The initial treatment of TSS remains the same, regardless of the bacterium causing the TSS. Crystalloids and inotropic agents are used to treat hypovolemic shock, with close monitoring of the patient's mean arterial pressure and central venous pressure. Targeted antibiotics are given; penicillin or a beta-lactam antibiotic is used for treating group A streptococci, and vancomycin or a semisynthetic antistaphylococcal penicillin is used for staphylococcal TSS.
Clindamycin has emerged as the standard agent; it has an 83% more favorable outcome than penicillin or beta-lactam antibiotics (14%). As opposed to penicillin, clindamycin is not affected by the size of the inoculum, has a longer postantibiotic effect, and better facilitates phagocytosis by inhibiting the production of the antiphagocytic M protein. In addition, clindamycin reduces TSST-1 levels by up to 90%, whereas penicillin or other beta-lactam antibiotics may increase TSST-1 levels because they lyse or alter the bacterial cell membrane.

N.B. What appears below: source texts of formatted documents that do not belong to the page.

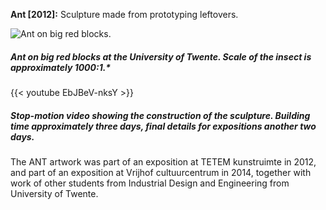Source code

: **Ant [2012]:** Sculpture made from prototyping leftovers.

![Ant on big red blocks.](img/work/ant/ant_on_blocks.jpg)
##### Ant on big red blocks at the University of Twente. Scale of the insect is approximately 1000:1.*

{{< youtube EbJBeV-nksY >}}
##### Stop-motion video showing the construction of the sculpture. Building time approximately three days, final details for expositions another two days.

The ANT artwork was part of an exposition at TETEM kunstruimte in 2012, and part of an exposition at Vrijhof cultuurcentrum in 2014, together with work of other students from Industrial Design and Engineering from University of Twente.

Other adjunctive therapies, such as intravenous immunoglobulin, hyperbaric oxygen, and anti-tumor necrosis factor antibodies, are still in research phases at this time.[3,8] The role of activated protein C remains unproven.
The respiratory status of the patient in this case steadily improved after admission to the intensive care unit, and she was extubated 48 hours later. She continued to receive clindamycin and meropenem.
A lumbar puncture showed normal glucose and protein levels, with no WBCs, a negative Gram stain, and negative cultures. The patient's HIV, influenza A/B antigens, Coccidioides immitis, and infectious mononucleosis cultures were all negative, as were her blood, urine, and respiratory cultures. The TSST-1 antibody titer returned two weeks later as positive, and her ASO titer was normal.
Therapy was converted to oral antibiotics, and the patient's renal function and WBC count slowly normalized. She was discharged to home 14 days after her initial presentation. The patient's final discharge diagnosis was staphylococcal TSS, probably from a respiratory illness (such as pneumonia).